Wer jetzt schon kräht, ist früher dran

Nach den Regeln der Tagfresser-Branche wird’s nun aber langsam Zeit für die Rückblicke aufs Jahr 2011. Spätestens kurz nach den Sommerferien heben die ersten Abgesänge an. Kurz danach sieht man dann die ersten Weihnachtsdekos in den Geschäften. Aber schleunigst!

Hurtig, hurtig, atemlos: Fukushima, Ehec, Norwegen, Finanzkrise. Eine Apokalypse nach der anderen, journalistisch allseits abgegriffen, in Kürze dann in der Wiederaufbereitungs-Anlage. Königs- und Fürstenhochzeiten hinzugeben, mit Kachelmann und einem Strauss Kahn würzen, umrühren, fertig. Dann noch Spocht und Wetter.
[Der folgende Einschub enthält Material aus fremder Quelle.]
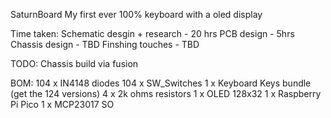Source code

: SaturnBoard
My first ever 100% keyboard with a oled display


Time taken:
  Schematic desgin + research - 20 hrs
  PCB design - 5hrs
  Chassis design - TBD
  Finshing touches - TBD

TODO:
  Chassis build via fusion

BOM:
  104 x IN4148 diodes 
  104 x SW_Switches 
  1 x Keyboard Keys bundle (get the 124 versions) 
  4 x 2k ohms resistors
  1 x OLED 128x32
  1 x Raspberry Pi Pico
  1 x MCP23017 SO
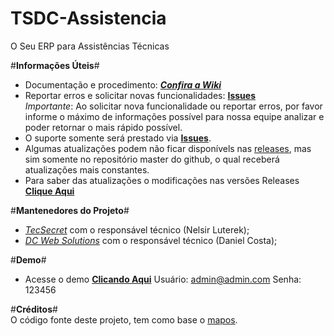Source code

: # TSDC-Assistencia
O Seu ERP para Assistências Técnicas
<p />
<p />

#__Informações Úteis__#
* Documentação e procedimento: ___[Confira a Wiki](https://github.com/TecSecret/TSDC-Assistencia/wiki)___
* Reportar erros e solicitar novas funcionalidades: __[Issues](https://github.com/TecSecret/TSDC-Assistencia/issues)__<br />
_Importante_: Ao solicitar nova funcionalidade ou reportar erros, por favor informe o máximo de informações possível para nossa equipe analizar e poder retornar o mais rápido possível.<br />
* O suporte somente será prestado via __[Issues](https://github.com/TecSecret/TSDC-Assistencia/issues)__.<br />
* Algumas atualizações podem não ficar disponívels nas [releases](https://github.com/TecSecret/TSDC-Assistencia/releases), mas sim somente no repositório master do github, o qual receberá atualizações mais constantes.
* Para saber das atualizações o modificações nas versões Releases __[Clique Aqui](https://github.com/TecSecret/TSDC-Assistencia/wiki/Change-Log)__ <p />

#__Mantenedores do Projeto__#
* _[TecSecret](tecsecret.com.br)_ com o responsável técnico (Nelsir Luterek);<br />
* _[DC Web Solutions](dcwebsolutions.com.br)_ com o responsável técnico (Daniel Costa);<p /><p />

#__Demo__#
* Acesse o demo __[Clicando Aqui](https://demotsdc.tecsecret.com.br)__
Usuário: admin@admin.com
Senha: 123456

#__Créditos__#<br />
O código fonte deste projeto, tem como base o [mapos](https://github.com/RamonSilva20/mapos).<p />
Zackzack, holterdiepolter. Auch Gedenktage werden inzwischen lange vor dem eigentlichen Datum aufgerufen und bekakelt – beileibe nicht nur im Sommerloch. Der 11. September 2001 jährt sich in mehr als einem Monat zum zehnten Male und wird bereits jetzt um und um gewendet. Der Mauerbau vor 50 Jahren (13. August 1961) wird seit Wochen verwurstet und gefleddert. Eine besondere Form der „Aktualität“: Wer jetzt schon kräht, ist früher dran und hat’s vor der Konkurrenz getan. Die wird sich ärgern – und aufrüsten, sprich: beim nächsten Mal noch früher loslegen. Welch ein überstürztes Brimborium. Welch ein selbstbezügliches, besinnungsloses Kreiseln.

Schon sehr bald werden die Leitmedien die Linien für 2012 vorzeichnen, Parolen ausgeben, Trends ausrufen. Die Meute wird sogleich hinterher hecheln, auch im Feuilleton. Man muss schließlich das aufgreifen, wovon „alle Welt“ spricht. Oder etwa nicht?

Einen schönen Tag wünscht noch

Die durchs globale Dorf gehetzte Sau.